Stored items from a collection
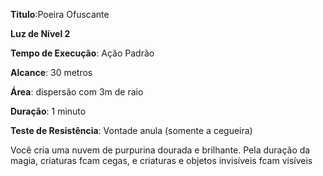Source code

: **Titulo**:Poeira Ofuscante

**Luz de Nível 2**

**Tempo de Execução**: Ação Padrão

**Alcance**: 30 metros

**Área**: dispersão com 3m de raio

**Duração**: 1 minuto

**Teste de Resistência**: Vontade anula (somente a cegueira)

Você cria uma nuvem de purpurina dourada e brilhante. Pela duração da magia, criaturas fcam cegas, e criaturas e objetos invisíveis fcam visíveis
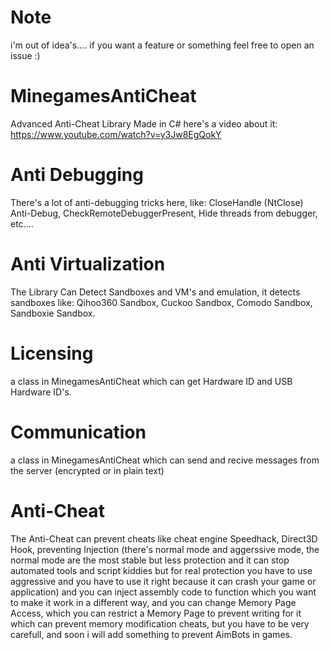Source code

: # Note
i'm out of idea's.... if you want a feature or something feel free to open an issue :)
# MinegamesAntiCheat
Advanced Anti-Cheat Library Made in C#
here's a video about it:
https://www.youtube.com/watch?v=y3Jw8EgQokY
# Anti Debugging
There's a lot of anti-debugging tricks here, like: CloseHandle (NtClose) Anti-Debug, CheckRemoteDebuggerPresent, Hide threads from debugger, etc....
# Anti Virtualization
The Library Can Detect Sandboxes and VM's and emulation, it detects sandboxes like: Qihoo360 Sandbox, Cuckoo Sandbox, Comodo Sandbox, Sandboxie Sandbox.
# Licensing
a class in MinegamesAntiCheat which can get Hardware ID and USB Hardware ID's.
# Communication
a class in MinegamesAntiCheat which can send and recive messages from the server (encrypted or in plain text)
# Anti-Cheat
The Anti-Cheat can prevent cheats like cheat engine Speedhack, Direct3D Hook, preventing Injection (there's normal mode and aggerssive mode, the normal mode are the most stable but less protection and it can stop automated tools and script kiddies but for real protection you have to use aggressive and you have to use it right because it can crash your game or application)
and you can inject assembly code to function which you want to make it work in a different way, and you can change Memory Page Access, which you can restrict a Memory Page to prevent writing for it which can prevent memory modification cheats, but you have to be very carefull, and soon i will add something to prevent AimBots in games.
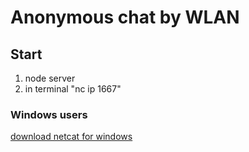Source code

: # Anonymous chat by WLAN

## Start
1. node server
2. in terminal "nc ip 1667"

### Windows users
[download netcat for windows](https://eternallybored.org/misc/netcat/)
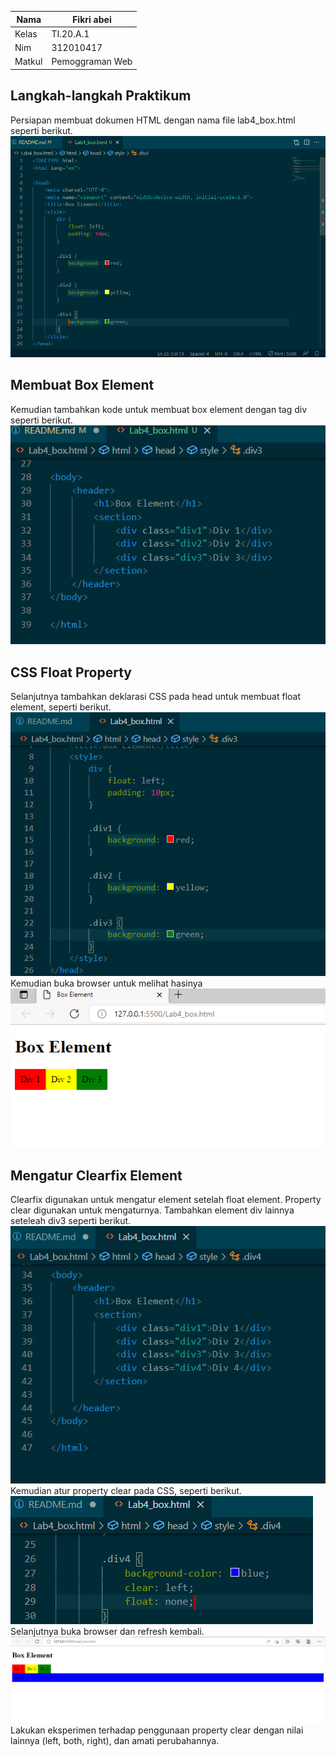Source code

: | Nama       | Fikri abei |
|------------|------------|
| Kelas      | TI.20.A.1  |
| Nim        | 312010417  |
| Matkul     | Pemoggraman Web |

## Langkah-langkah Praktikum
Persiapan membuat dokumen HTML dengan nama file lab4_box.html seperti berikut.
![Lab4Web](Img/h1.png)

## Membuat Box Element
Kemudian tambahkan kode untuk membuat box element dengan tag div seperti berikut.
![Lab4Web](Img/h2.png)

## CSS Float Property
Selanjutnya tambahkan deklarasi CSS pada head untuk membuat float element, seperti berikut.
![Lab4Web](Img/h3.png)
Kemudian buka browser untuk melihat hasinya
![Lab4We](Img/Box%20Elemen1.png)

## Mengatur Clearfix Element
Clearfix digunakan untuk mengatur element setelah float element. Property clear digunakan untuk
mengaturnya.
Tambahkan element div lainnya seteleah div3 seperti berikut.
![Lab4Web](Img/h4.png)
Kemudian atur property clear pada CSS, seperti berikut.
![Lab4Web](Img/h5.png)
Selanjutnya buka browser dan refresh kembali.
![Lab4Web](Img/Box%20Elemen2.png)
Lakukan eksperimen terhadap penggunaan property clear dengan nilai lainnya (left, both, right),
dan amati perubahannya.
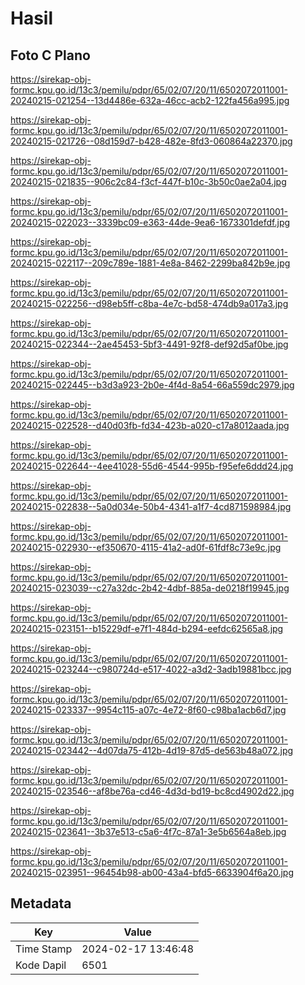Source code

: # Hasil

## Foto C Plano

https://sirekap-obj-formc.kpu.go.id/13c3/pemilu/pdpr/65/02/07/20/11/6502072011001-20240215-021254--13d4486e-632a-46cc-acb2-122fa456a995.jpg

https://sirekap-obj-formc.kpu.go.id/13c3/pemilu/pdpr/65/02/07/20/11/6502072011001-20240215-021726--08d159d7-b428-482e-8fd3-060864a22370.jpg

https://sirekap-obj-formc.kpu.go.id/13c3/pemilu/pdpr/65/02/07/20/11/6502072011001-20240215-021835--906c2c84-f3cf-447f-b10c-3b50c0ae2a04.jpg

https://sirekap-obj-formc.kpu.go.id/13c3/pemilu/pdpr/65/02/07/20/11/6502072011001-20240215-022023--3339bc09-e363-44de-9ea6-1673301defdf.jpg

https://sirekap-obj-formc.kpu.go.id/13c3/pemilu/pdpr/65/02/07/20/11/6502072011001-20240215-022117--209c789e-1881-4e8a-8462-2299ba842b9e.jpg

https://sirekap-obj-formc.kpu.go.id/13c3/pemilu/pdpr/65/02/07/20/11/6502072011001-20240215-022256--d98eb5ff-c8ba-4e7c-bd58-474db9a017a3.jpg

https://sirekap-obj-formc.kpu.go.id/13c3/pemilu/pdpr/65/02/07/20/11/6502072011001-20240215-022344--2ae45453-5bf3-4491-92f8-def92d5af0be.jpg

https://sirekap-obj-formc.kpu.go.id/13c3/pemilu/pdpr/65/02/07/20/11/6502072011001-20240215-022445--b3d3a923-2b0e-4f4d-8a54-66a559dc2979.jpg

https://sirekap-obj-formc.kpu.go.id/13c3/pemilu/pdpr/65/02/07/20/11/6502072011001-20240215-022528--d40d03fb-fd34-423b-a020-c17a8012aada.jpg

https://sirekap-obj-formc.kpu.go.id/13c3/pemilu/pdpr/65/02/07/20/11/6502072011001-20240215-022644--4ee41028-55d6-4544-995b-f95efe6ddd24.jpg

https://sirekap-obj-formc.kpu.go.id/13c3/pemilu/pdpr/65/02/07/20/11/6502072011001-20240215-022838--5a0d034e-50b4-4341-a1f7-4cd871598984.jpg

https://sirekap-obj-formc.kpu.go.id/13c3/pemilu/pdpr/65/02/07/20/11/6502072011001-20240215-022930--ef350670-4115-41a2-ad0f-61fdf8c73e9c.jpg

https://sirekap-obj-formc.kpu.go.id/13c3/pemilu/pdpr/65/02/07/20/11/6502072011001-20240215-023039--c27a32dc-2b42-4dbf-885a-de0218f19945.jpg

https://sirekap-obj-formc.kpu.go.id/13c3/pemilu/pdpr/65/02/07/20/11/6502072011001-20240215-023151--b15229df-e7f1-484d-b294-eefdc62565a8.jpg

https://sirekap-obj-formc.kpu.go.id/13c3/pemilu/pdpr/65/02/07/20/11/6502072011001-20240215-023244--c980724d-e517-4022-a3d2-3adb19881bcc.jpg

https://sirekap-obj-formc.kpu.go.id/13c3/pemilu/pdpr/65/02/07/20/11/6502072011001-20240215-023337--9954c115-a07c-4e72-8f60-c98ba1acb6d7.jpg

https://sirekap-obj-formc.kpu.go.id/13c3/pemilu/pdpr/65/02/07/20/11/6502072011001-20240215-023442--4d07da75-412b-4d19-87d5-de563b48a072.jpg

https://sirekap-obj-formc.kpu.go.id/13c3/pemilu/pdpr/65/02/07/20/11/6502072011001-20240215-023546--af8be76a-cd46-4d3d-bd19-bc8cd4902d22.jpg

https://sirekap-obj-formc.kpu.go.id/13c3/pemilu/pdpr/65/02/07/20/11/6502072011001-20240215-023641--3b37e513-c5a6-4f7c-87a1-3e5b6564a8eb.jpg

https://sirekap-obj-formc.kpu.go.id/13c3/pemilu/pdpr/65/02/07/20/11/6502072011001-20240215-023951--96454b98-ab00-43a4-bfd5-6633904f6a20.jpg


## Metadata

| Key        | Value               |
| ---------- | ------------------- |
| Time Stamp | 2024-02-17 13:46:48 |
| Kode Dapil | 6501                |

- Task statement
Each line above that includes the word "untuk" is to be copied.

- Output of the exercise
Kemudian tambahkan kode untuk membuat box element dengan tag div seperti berikut.
Selanjutnya tambahkan deklarasi CSS pada head untuk membuat float element, seperti berikut.
Kemudian buka browser untuk melihat hasinya
Clearfix digunakan untuk mengatur element setelah float element. Property clear digunakan untuk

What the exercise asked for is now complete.